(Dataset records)
**********

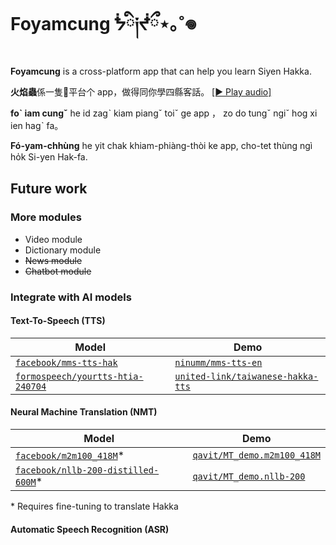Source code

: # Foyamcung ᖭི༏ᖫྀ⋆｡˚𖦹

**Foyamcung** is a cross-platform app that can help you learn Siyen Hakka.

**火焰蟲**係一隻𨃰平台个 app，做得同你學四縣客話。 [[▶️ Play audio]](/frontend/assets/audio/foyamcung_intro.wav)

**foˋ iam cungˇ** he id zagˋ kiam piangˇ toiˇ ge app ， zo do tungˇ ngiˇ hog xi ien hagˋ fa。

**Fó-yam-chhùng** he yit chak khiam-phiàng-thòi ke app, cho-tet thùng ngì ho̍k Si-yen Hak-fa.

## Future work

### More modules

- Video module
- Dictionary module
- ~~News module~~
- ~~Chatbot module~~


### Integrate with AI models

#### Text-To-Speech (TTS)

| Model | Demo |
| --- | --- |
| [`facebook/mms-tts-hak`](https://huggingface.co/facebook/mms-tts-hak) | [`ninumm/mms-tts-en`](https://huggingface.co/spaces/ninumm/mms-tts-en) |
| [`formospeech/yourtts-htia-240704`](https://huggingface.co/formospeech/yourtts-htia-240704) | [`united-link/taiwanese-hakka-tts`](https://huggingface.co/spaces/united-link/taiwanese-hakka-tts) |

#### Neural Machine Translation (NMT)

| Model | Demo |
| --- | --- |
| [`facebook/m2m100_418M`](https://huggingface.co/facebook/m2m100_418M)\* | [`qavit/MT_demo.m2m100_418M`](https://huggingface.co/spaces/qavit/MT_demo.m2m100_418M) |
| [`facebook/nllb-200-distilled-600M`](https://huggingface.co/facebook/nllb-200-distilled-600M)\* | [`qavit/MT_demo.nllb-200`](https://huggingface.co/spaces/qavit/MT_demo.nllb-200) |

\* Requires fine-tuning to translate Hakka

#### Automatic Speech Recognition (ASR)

**********

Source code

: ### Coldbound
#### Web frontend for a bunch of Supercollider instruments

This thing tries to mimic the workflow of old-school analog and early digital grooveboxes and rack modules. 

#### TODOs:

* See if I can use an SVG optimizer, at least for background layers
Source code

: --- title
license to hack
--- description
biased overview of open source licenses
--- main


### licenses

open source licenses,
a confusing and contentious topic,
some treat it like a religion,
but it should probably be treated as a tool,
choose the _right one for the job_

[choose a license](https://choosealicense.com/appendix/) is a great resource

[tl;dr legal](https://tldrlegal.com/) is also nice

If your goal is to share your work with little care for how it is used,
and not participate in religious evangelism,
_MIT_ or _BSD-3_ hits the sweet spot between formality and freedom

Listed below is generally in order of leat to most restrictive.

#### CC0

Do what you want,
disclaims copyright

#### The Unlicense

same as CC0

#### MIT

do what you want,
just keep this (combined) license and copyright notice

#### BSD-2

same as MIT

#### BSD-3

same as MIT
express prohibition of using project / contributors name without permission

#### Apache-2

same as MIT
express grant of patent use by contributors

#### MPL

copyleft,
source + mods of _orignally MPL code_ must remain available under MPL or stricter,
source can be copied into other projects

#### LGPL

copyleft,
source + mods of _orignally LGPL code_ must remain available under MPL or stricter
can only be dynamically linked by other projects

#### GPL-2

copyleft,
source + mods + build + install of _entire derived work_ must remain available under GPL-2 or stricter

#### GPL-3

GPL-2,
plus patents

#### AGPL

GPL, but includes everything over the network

**********

> [Exercise directions]: Reply with nothing but a number: how many lines of the entries above contain the string "available"?

> [Output of the exercise]: 3